I am certain that I have been permanently scarred (emotionally) by the episode with my parents when I came out to them. It was hard and difficult to understand the rejection that I felt and it still affects me till this day. Last night, I dreamt that my parents wanted Cam and I dead (which I know will never happen in real life) because dream-parents felt I was no use to the world and they would rather get rid of the problem (us) than to live with it. I was terribly upset in my dream as I got Cam involved and I was so very lost. We did flee at one point to prevent ourselves from getting harmed. When I woke, I felt drained but happy that it was just a dream and that Cam was still there beside me.
I understand that through their religious beliefs they couldn’t accept it then (or I keep telling myself that), but the words they chose to use (which I will not elaborate here) were very hurtful and I will never encourage parents to mouth off to their children about anything that they just can’t understand.
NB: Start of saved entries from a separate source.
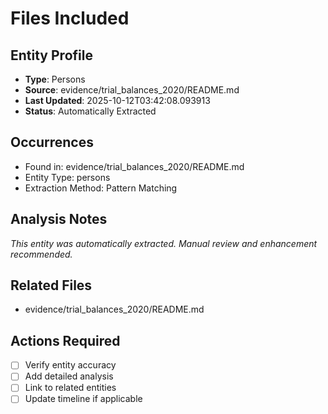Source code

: # Files Included

## Entity Profile
- **Type**: Persons
- **Source**: evidence/trial_balances_2020/README.md
- **Last Updated**: 2025-10-12T03:42:08.093913
- **Status**: Automatically Extracted

## Occurrences
- Found in: evidence/trial_balances_2020/README.md
- Entity Type: persons
- Extraction Method: Pattern Matching

## Analysis Notes
*This entity was automatically extracted. Manual review and enhancement recommended.*

## Related Files
- evidence/trial_balances_2020/README.md

## Actions Required
- [ ] Verify entity accuracy
- [ ] Add detailed analysis
- [ ] Link to related entities
- [ ] Update timeline if applicable
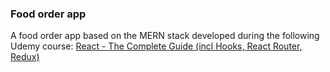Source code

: ### Food order app

A food order app based on the MERN stack developed during the following Udemy course: [React - The Complete Guide (incl Hooks, React Router, Redux)](https://www.udemy.com/course/react-the-complete-guide-incl-redux/)
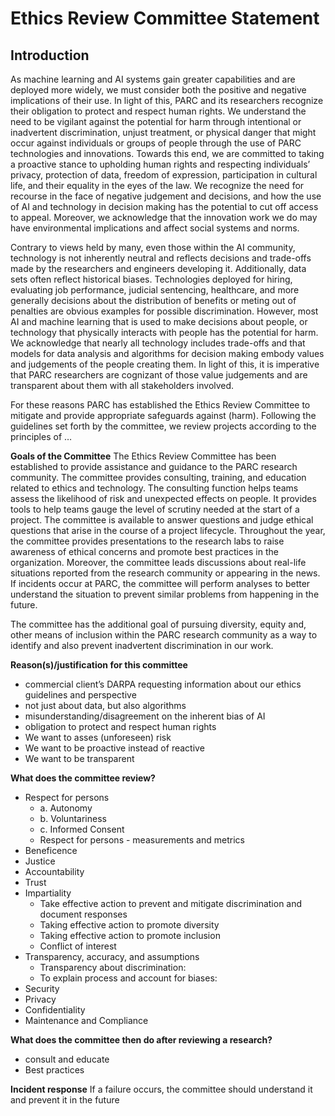 # Ethics Review Committee Statement

## **Introduction** 

As machine learning and AI systems gain greater capabilities and are deployed more widely, we must consider both the positive and negative implications of their use. In light of this, PARC and its researchers recognize their obligation to protect and respect human rights. We understand the need to be vigilant against the potential for harm through intentional or inadvertent discrimination, unjust treatment, or physical danger that might occur against individuals or groups of people through the use of PARC technologies and innovations. Towards this end, we are committed to taking a proactive stance to upholding human rights and respecting individuals’ privacy, protection of data, freedom of expression, participation in cultural life, and their equality in the eyes of the law. We recognize the need for recourse in the face of negative judgement and decisions, and how the use of AI and technology in decision making has the potential to cut off access to appeal. Moreover, we acknowledge that the innovation work we do may have environmental implications and affect social systems and norms.

Contrary to views held by many, even those within the AI community, technology is not inherently neutral and reflects decisions and trade-offs made by the researchers and engineers developing it. Additionally, data sets often reflect historical biases. Technologies deployed for hiring, evaluating job performance, judicial sentencing, healthcare, and more generally decisions about the distribution of benefits or meting out of penalties are obvious examples for possible discrimination. However, most AI and machine learning that is used to make decisions about people, or technology that physically interacts with people has the potential for harm. We acknowledge that nearly all technology includes trade-offs and that models for data analysis and algorithms for decision making embody values and judgements of the people creating them. In light of this, it is imperative that PARC researchers are cognizant of those value judgements and are transparent about them with all stakeholders involved.

For these reasons PARC has established the Ethics Review Committee to mitigate and provide appropriate safeguards against (harm). Following the guidelines set forth by the committee, we review projects according to the principles of …

**Goals of the Committee**
The Ethics Review Committee has been established to provide assistance and guidance to the PARC research community. The committee provides consulting, training, and education related to ethics and technology. The consulting function helps teams assess the likelihood of risk and unexpected effects on people. It provides tools to help teams gauge the level of scrutiny needed at the start of a project. The committee is available to answer questions and judge ethical questions that arise in the course of a project lifecycle. Throughout the year, the committee provides presentations to the research labs to raise awareness of ethical concerns and promote best practices in the organization. Moreover, the committee leads discussions about real-life situations reported from the research community or appearing in the news. If incidents occur at PARC, the committee will perform analyses to better understand the situation to prevent similar problems from happening in the future.

The committee has the additional goal of pursuing diversity, equity and, other means of inclusion within the PARC research community as a way to identify and also prevent inadvertent discrimination in our work.

**Reason(s)/justification for this committee**

- commercial client’s DARPA requesting information about our ethics guidelines and perspective
- not just about data, but also algorithms
- misunderstanding/disagreement on the inherent bias of AI
- obligation to protect and respect human rights
- We want to asses (unforeseen) risk
- We want to be proactive instead of reactive
- We want to be transparent

**What does the committee review?**

- Respect for persons
  - a. Autonomy
  - b. Voluntariness
  - c. Informed Consent
  - Respect for persons - measurements and metrics
- Beneficence
- Justice
- Accountability
- Trust
- Impartiality
  - Take effective action to prevent and mitigate discrimination and document responses
  - Taking effective action to promote diversity
  - Taking effective action to promote inclusion
  - Conflict of interest 
- Transparency, accuracy, and assumptions
  - Transparency about discrimination:
  - To explain process and account for biases: 
- Security
- Privacy
- Confidentiality
- Maintenance and Compliance

**What does the committee then do after reviewing a research?**

- consult and educate
- Best practices

**Incident response**
If a failure occurs, the committee should understand it and prevent it in the future









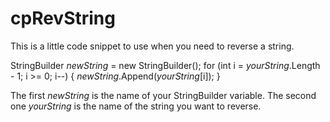 cpRevString
===========

This is a little code snippet to use when you need to reverse a string.

StringBuilder $newString$ = new StringBuilder();
            for (int i = $yourString$.Length - 1; i >= 0; i--)
            {
                $newString$.Append($yourString$[i]);
            }

The first $newString$ is the name of your StringBuilder variable.
The second one $yourString$ is the name of the string you want to reverse.
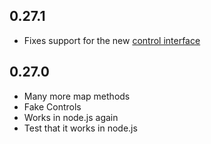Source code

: ## 0.27.1

* Fixes support for the new [control interface](https://www.mapbox.com/mapbox-gl-js/api/#IControl)

## 0.27.0

* Many more map methods
* Fake Controls
* Works in node.js again
* Test that it works in node.js
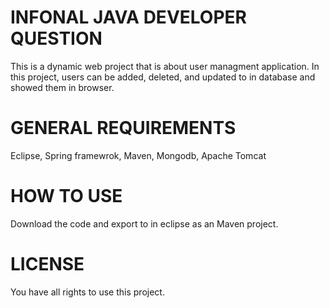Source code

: #                    INFONAL JAVA DEVELOPER QUESTION

This is a dynamic web project that is about user managment application. 
In this project, users can be added, deleted, and updated to in database and showed them in browser.


#                   GENERAL REQUIREMENTS

Eclipse,
Spring framewrok,
Maven,
Mongodb,
Apache Tomcat


#           HOW TO USE

Download the code and export to in eclipse  as an Maven project.

#           LICENSE

You have all rights to use this project.

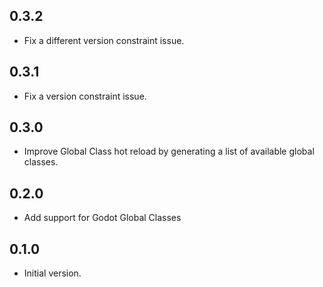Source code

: ## 0.3.2

- Fix a different version constraint issue.

## 0.3.1

- Fix a version constraint issue.

## 0.3.0

- Improve Global Class hot reload by generating a list of available global classes.

## 0.2.0

- Add support for Godot Global Classes

## 0.1.0

- Initial version.
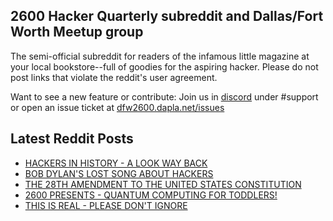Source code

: ## 2600 Hacker Quarterly subreddit and Dallas/Fort Worth Meetup group
The semi-official subreddit for readers of the infamous little magazine at your local bookstore--full of goodies for the aspiring hacker. Please do not post links that violate the reddit's user agreement.

Want to see a new feature or contribute: 
Join us in [discord](https://dfw2600.dapla.net/chat) under #support or open an issue ticket at [dfw2600.dapla.net/issues](https://dfw2600.dapla.net/issues)

## Latest Reddit Posts
<!-- BLOG-POST-LIST:START -->
- [HACKERS IN HISTORY - A LOOK WAY BACK](https://2600.com/content/hackers-history-look-way-back)
- [BOB DYLAN'S LOST SONG ABOUT HACKERS](https://2600.com/content/bob-dylans-lost-song-about-hackers)
- [THE 28TH AMENDMENT TO THE UNITED STATES CONSTITUTION](https://2600.com/content/28th-amendment-united-states-constitution)
- [2600 PRESENTS - QUANTUM COMPUTING FOR TODDLERS!](https://2600.com/content/2600-presents-quantum-computing-toddlers)
- [THIS IS REAL - PLEASE DON'T IGNORE](https://2600.com/content/real-please-dont-ignore)
<!-- BLOG-POST-LIST:END -->
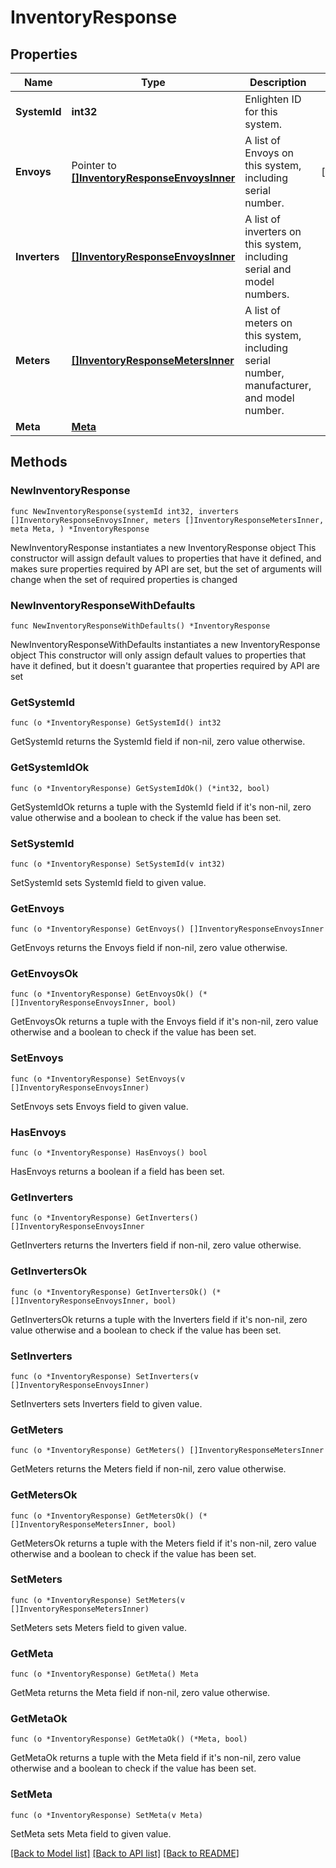 # InventoryResponse

## Properties

Name | Type | Description | Notes
------------ | ------------- | ------------- | -------------
**SystemId** | **int32** | Enlighten ID for this system. | 
**Envoys** | Pointer to [**[]InventoryResponseEnvoysInner**](InventoryResponseEnvoysInner.md) | A list of Envoys on this system, including serial number. | [optional] 
**Inverters** | [**[]InventoryResponseEnvoysInner**](InventoryResponseEnvoysInner.md) | A list of inverters on this system, including serial and model numbers. | 
**Meters** | [**[]InventoryResponseMetersInner**](InventoryResponseMetersInner.md) | A list of meters on this system, including serial number, manufacturer, and model number. | 
**Meta** | [**Meta**](Meta.md) |  | 

## Methods

### NewInventoryResponse

`func NewInventoryResponse(systemId int32, inverters []InventoryResponseEnvoysInner, meters []InventoryResponseMetersInner, meta Meta, ) *InventoryResponse`

NewInventoryResponse instantiates a new InventoryResponse object
This constructor will assign default values to properties that have it defined,
and makes sure properties required by API are set, but the set of arguments
will change when the set of required properties is changed

### NewInventoryResponseWithDefaults

`func NewInventoryResponseWithDefaults() *InventoryResponse`

NewInventoryResponseWithDefaults instantiates a new InventoryResponse object
This constructor will only assign default values to properties that have it defined,
but it doesn't guarantee that properties required by API are set

### GetSystemId

`func (o *InventoryResponse) GetSystemId() int32`

GetSystemId returns the SystemId field if non-nil, zero value otherwise.

### GetSystemIdOk

`func (o *InventoryResponse) GetSystemIdOk() (*int32, bool)`

GetSystemIdOk returns a tuple with the SystemId field if it's non-nil, zero value otherwise
and a boolean to check if the value has been set.

### SetSystemId

`func (o *InventoryResponse) SetSystemId(v int32)`

SetSystemId sets SystemId field to given value.


### GetEnvoys

`func (o *InventoryResponse) GetEnvoys() []InventoryResponseEnvoysInner`

GetEnvoys returns the Envoys field if non-nil, zero value otherwise.

### GetEnvoysOk

`func (o *InventoryResponse) GetEnvoysOk() (*[]InventoryResponseEnvoysInner, bool)`

GetEnvoysOk returns a tuple with the Envoys field if it's non-nil, zero value otherwise
and a boolean to check if the value has been set.

### SetEnvoys

`func (o *InventoryResponse) SetEnvoys(v []InventoryResponseEnvoysInner)`

SetEnvoys sets Envoys field to given value.

### HasEnvoys

`func (o *InventoryResponse) HasEnvoys() bool`

HasEnvoys returns a boolean if a field has been set.

### GetInverters

`func (o *InventoryResponse) GetInverters() []InventoryResponseEnvoysInner`

GetInverters returns the Inverters field if non-nil, zero value otherwise.

### GetInvertersOk

`func (o *InventoryResponse) GetInvertersOk() (*[]InventoryResponseEnvoysInner, bool)`

GetInvertersOk returns a tuple with the Inverters field if it's non-nil, zero value otherwise
and a boolean to check if the value has been set.

### SetInverters

`func (o *InventoryResponse) SetInverters(v []InventoryResponseEnvoysInner)`

SetInverters sets Inverters field to given value.


### GetMeters

`func (o *InventoryResponse) GetMeters() []InventoryResponseMetersInner`

GetMeters returns the Meters field if non-nil, zero value otherwise.

### GetMetersOk

`func (o *InventoryResponse) GetMetersOk() (*[]InventoryResponseMetersInner, bool)`

GetMetersOk returns a tuple with the Meters field if it's non-nil, zero value otherwise
and a boolean to check if the value has been set.

### SetMeters

`func (o *InventoryResponse) SetMeters(v []InventoryResponseMetersInner)`

SetMeters sets Meters field to given value.


### GetMeta

`func (o *InventoryResponse) GetMeta() Meta`

GetMeta returns the Meta field if non-nil, zero value otherwise.

### GetMetaOk

`func (o *InventoryResponse) GetMetaOk() (*Meta, bool)`

GetMetaOk returns a tuple with the Meta field if it's non-nil, zero value otherwise
and a boolean to check if the value has been set.

### SetMeta

`func (o *InventoryResponse) SetMeta(v Meta)`

SetMeta sets Meta field to given value.



[[Back to Model list]](../README.md#documentation-for-models) [[Back to API list]](../README.md#documentation-for-api-endpoints) [[Back to README]](../README.md)



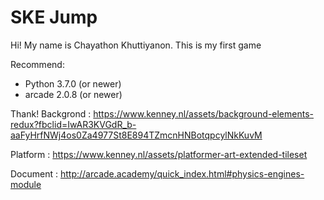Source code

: # SKE Jump
Hi! My name is Chayathon Khuttiyanon. This is my first game

Recommend:
- Python 3.7.0 (or newer)
- arcade 2.0.8 (or newer)

Thank!
Backgrond : https://www.kenney.nl/assets/background-elements-redux?fbclid=IwAR3KVGdR_b-aaFyHrfNWj4os0Za4977St8E894TZmcnHNBotqpcylNkKuvM

Platform : https://www.kenney.nl/assets/platformer-art-extended-tileset

Document : http://arcade.academy/quick_index.html#physics-engines-module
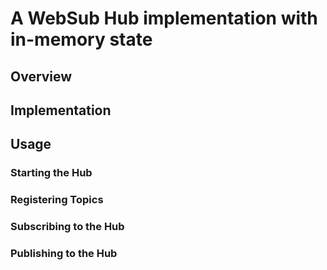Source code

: # A WebSub Hub implementation with in-memory state

## Overview

## Implementation

## Usage

### Starting the Hub

### Registering Topics

### Subscribing to the Hub

### Publishing to the Hub
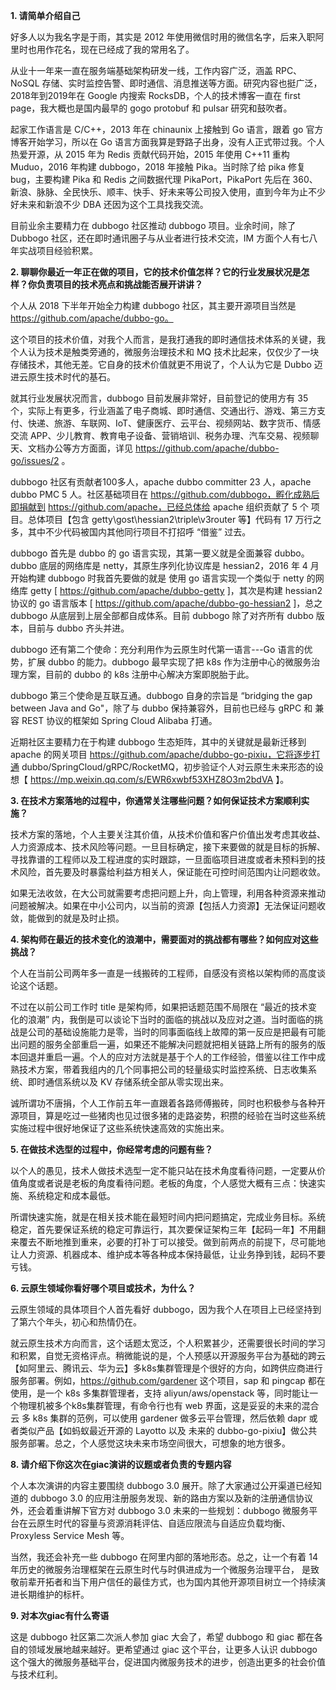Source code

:**1. 请简单介绍自己**



好多人以为我名字是于雨，其实是 2012 年使用微信时用的微信名字，后来入职阿里时也用作花名，现在已经成了我的常用名了。



从业十一年来一直在服务端基础架构研发一线，工作内容广泛，涵盖  RPC、NoSQL 存储、实时监控告警、即时通信、消息推送等方面。研究内容也挺广泛，2018年到2019年在 Google 内搜索 RocksDB，个人的技术博客一直在 first page，我大概也是国内最早的 gogo protobuf 和 pulsar 研究和鼓吹者。



起家工作语言是 C/C++，2013 年在 chinaunix 上接触到 Go 语言，跟着 go 官方博客开始学习，所以在 Go 语言方面我算是野路子出身，没有人正式带过我。个人热爱开源，从 2015 年为 Redis 贡献代码开始，2015 年使用 C++11 重构 Muduo，2016 年构建 dubbogo，2018 年接触 Pika。当时除了给 pika 修复 bug，主要构建 Pika  和 Redis 之间数据代理 PikaPort，PikaPort 先后在 360、新浪、脉脉、全民快乐、顺丰、快手、好未来等公司投入使用，直到今年为止不少好未来和新浪不少 DBA 还因为这个工具找我交流。



目前业余主要精力在 dubbogo 社区推动 dubbogo 项目。业余时间，除了 Dubbogo 社区，还在即时通讯圈子与从业者进行技术交流，IM 方面个人有七八年实战项目经验积累。



**2. 聊聊你最近一年正在做的项目，它的技术价值怎样？它的行业发展状况是怎样？你负责项目的技术亮点和挑战能否展开讲讲？**



个人从 2018 下半年开始全力构建 dubbogo 社区，其主要开源项目当然是 https://github.com/apache/dubbo-go。



这个项目的技术价值，对我个人而言，是我打通我的即时通信技术体系的关键，我个人认为技术是触类旁通的，微服务治理技术和 MQ 技术比起来，仅仅少了一块存储技术，其他无差。它自身的技术价值就更不用说了，个人认为它是 Dubbo 迈进云原生技术时代的基石。



就其行业发展状况而言，dubbogo 目前发展非常好，目前登记的使用方有 35 个，实际上有更多，行业涵盖了电子商城、即时通信、交通出行、游戏、第三方支付、快递、旅游、车联网、IoT、健康医疗、云平台、视频网站、数字货币、情感交流 APP、少儿教育、教育电子设备、营销培训、税务办理、汽车交易、视频聊天、文档办公等方方面面，详见 https://github.com/apache/dubbo-go/issues/2 。



dubbogo 社区有贡献者100多人，apache dubbo committer 23 人，apache dubbo PMC 5 人。社区基础项目在 https://github.com/dubbogo，孵化成熟后即捐献到 https://github.com/apache，已经总体给 apache 组织贡献了 5 个 项目。总体项目【包含 getty\gost\hessian2\triple\v3router  等】代码有 17 万行之多，其中不少代码被国内其他同行项目不打招呼 “借鉴” 过去。



dubbogo 首先是 dubbo 的 go 语言实现，其第一要义就是全面兼容 dubbo。dubbo 底层的网络库是 netty，其原生序列化协议库是 hessian2，2016 年 4 月开始构建 dubbogo 时我首先要做的就是 使用 go 语言实现一个类似于 netty 的网络库 getty [ https://github.com/apache/dubbo-getty ]，其次是构建 hessian2 协议的 go 语言版本 [ https://github.com/apache/dubbo-go-hessian2 ]，总之 dubbogo 从底层到上层全部都自成体系。目前 dubbogo 除了对齐所有 dubbo 版本，目前与 dubbo 齐头并进。



dubbogo 还有第二个使命：充分利用作为云原生时代第一语言---Go 语言的优势，扩展 dubbo 的能力。dubbogo 最早实现了把 k8s 作为注册中心的微服务治理方案，目前的 dubbo 的 k8s 注册中心解决方案即脱胎于此。



dubbogo 第三个使命是互联互通。dubbogo 自身的宗旨是 “bridging the gap between Java and Go"，除了与 dubbo 保持兼容外，目前也已经与 gRPC  和 兼容 REST 协议的框架如 Spring Cloud Alibaba 打通。



近期社区主要精力在于构建 dubbogo 生态矩阵，其中的关键就是最新迁移到 apache 的网关项目 https://github.com/apache/dubbo-go-pixiu，它将逐步打通 dubbo/SpringCloud/gRPC/RocketMQ，初步验证个人对云原生未来形态的设想【 https://mp.weixin.qq.com/s/EWR6xwbf53XHZ8O3m2bdVA 】。



**3. 在技术方案落地的过程中，你通常关注哪些问题？如何保证技术方案顺利实施？**



技术方案的落地，个人主要关注其价值，从技术价值和客户价值出发考虑其收益、人力资源成本、技术风险等问题。一旦目标确定，接下来要做的就是目标的拆解、寻找靠谱的工程师以及工程进度的实时跟踪，一旦面临项目进度或者未预料到的技术风险，首先要及时暴露给利益方相关人，保证能在可控时间范围内让问题收敛。



如果无法收敛，在大公司就需要考虑把问题上升，向上管理，利用各种资源来推动问题被解决。如果在中小公司内，以当前的资源【包括人力资源】无法保证问题收敛，能做到的就是及时止损。



**4. 架构师在最近的技术变化的浪潮中，需要面对的挑战都有哪些？如何应对这些挑战？**



个人在当前公司两年多一直是一线搬砖的工程师，自感没有资格以架构师的高度谈论这个话题。



不过在以前公司工作时 title 是架构师，如果把话题范围不局限在 “最近的技术变化的浪潮” 内，我倒是可以谈论下当时的面临的挑战以及应对之道。当时面临的挑战是公司的基础设施能力是零，当时的同事面临线上故障的第一反应是把最有可能出问题的服务全部重启一遍，如果还不能解决问题就把相关链路上所有的服务的版本回退并重启一遍。个人的应对方法就是基于个人的工作经验，借鉴以往工作中成熟技术方案，带着我组内的几个同事把公司的轻量级实时监控系统、日志收集系统、即时通信系统以及 KV 存储系统全部从零实现出来。



诚所谓功不唐捐，个人工作前五年一直跟着各路师傅搬砖，同时也积极参与各种开源项目，算是吃过一些猪肉也见过很多猪的走路姿势，积攒的经验在当时这些系统实施过程中很好地保证了这些系统快速高效的实施出来。



**5. 在做技术选型的过程中，你经常考虑的问题有些？**



以个人的愚见，技术人做技术选型一定不能只站在技术角度看待问题，一定要从价值角度或者说是老板的角度看待问题。老板的角度，个人感觉大概有三点：快速实施、系统稳定和成本最低。



所谓快速实施，就是在相关技术能在最短时间内把问题搞定，完成业务目标。系统稳定，首先要保证系统的稳定可靠运行，其次要保证架构三年【起码一年】不用翻来覆去不断地推到重来，必要的打补丁可以接受。做到前两点的前提下，尽可能地让人力资源、机器成本、维护成本等各种成本保持最低，让业务挣到钱，起码不要亏钱。



**6. 云原生领域你看好哪个项目或技术，为什么？**





云原生领域的具体项目个人首先看好 dubbogo，因为我个人在项目上已经坚持到了第六个年头，初心和热情仍在。



就云原生技术方向而言，这个话题太宽泛，个人积累甚少，还需要很长时间的学习和积累，自觉无资格评点。稍微能说的是，个人预感以开源服务平台为基础的跨云【如阿里云、腾讯云、华为云】多k8s集群管理是个很好的方向，如跨供应商进行服务部署。例如，https://github.com/gardener 这个项目，sap 和 pingcap 都在使用，是一个 k8s 多集群管理者，支持 aliyun/aws/openstack 等，同时能让一个物理机被多个k8s集群管理，有命令行也有 web 界面，这是妥妥的未来的混合云 多 k8s 集群的范例，可以使用 gardener 做多云平台管理，然后依赖 dapr 或者类似产品【如蚂蚁最近开源的 Layotto 以及 未来的 dubbo-go-pixiu】做公共服务部署。总之，个人感觉这块未来市场空间很大，可想象的地方很多。



**8. 请介绍下你这次在giac演讲的议题或者负责的专题内容**



个人本次演讲的内容主要围绕 dubbogo 3.0 展开。除了大家通过公开渠道已经知道的 dubbogo 3.0 的应用注册服务发现、新的路由方案以及新的注册通信协议外，还会着重讲解下官方对 dubbogo 3.0 未来的一些规划：dubbogo 微服务平台在云原生时代的容量与资源消耗评估、自适应限流与自适应负载均衡、Proxyless Service Mesh 等。



当然，我还会补充一些 dubbogo 在阿里内部的落地形态。总之，让一个有着 14 年历史的微服务治理框架在云原生时代与时俱进成为一个微服务治理平台， 是致敬前辈开拓者和当下用户信任的最佳方式，也为国内其他开源项目树立一个持续演进长期维护的标杆。



**9. 对本次giac有什么寄语**



这是 dubbogo 社区第二次派人参加 giac 大会了，希望 dubbogo 和 giac 都在各自的领域发展地越来越好。更希望通过 giac 这个平台，让更多人认识 dubbogo 这个强大的微服务基础平台，促进国内微服务技术的进步，创造出更多的社会价值与技术红利。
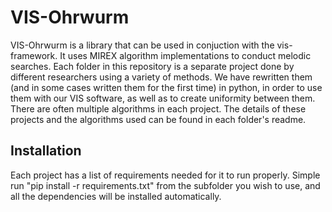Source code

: # VIS-Ohrwurm

VIS-Ohrwurm is a library that can be used in conjuction with the vis-framework. It uses MIREX algorithm implementations to conduct melodic searches.
Each folder in this repository is a separate project done by different researchers using a variety of methods. We have rewritten them (and in some cases written them for the first time) in python, in order to use them with our VIS software, as well as to create uniformity between them. There are often multiple algorithms in each project. The details of these projects and the algorithms used can be found in each folder's readme.

## Installation

Each project has a list of requirements needed for it to run properly. Simple run "pip install -r requirements.txt" from the subfolder you wish to use, and all the dependencies will be installed automatically.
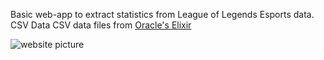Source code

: 
Basic web-app to extract statistics from League of Legends Esports data. CSV Data CSV data files from [Oracle's Elixir](https://oracleselixir.com/tools/downloads)

![website picture](https://github.com/Vesite/LeagueMatchDataProject/assets/60060973/d71aabac-bcef-4f2c-a594-fe4aeedb97b7)

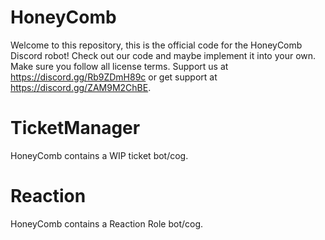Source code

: # HoneyComb

Welcome to this repository, this is the official code for the HoneyComb Discord robot! Check out our code and maybe implement it into your own. Make sure you follow all license terms. Support us at https://discord.gg/Rb9ZDmH89c or get support at https://discord.gg/ZAM9M2ChBE.

# TicketManager

HoneyComb contains a WIP ticket bot/cog.

# Reaction

HoneyComb contains a Reaction Role bot/cog.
Parents may think that they are ‘just words’, but they are never ‘just words’ to children when all they want is understanding and support especially in scenarios like coming out. Hurtful words scar children deep down and it will never go away. I was lucky that I had been living away from my parents for over a decade and so I didn’t have to depend on their acceptance to continue living.
I learn from the episode with my parents, but the scars will never leave. I don’t see the scars but it somehow catches up with me once in a while.
The world is a very big place and there is room for everyone.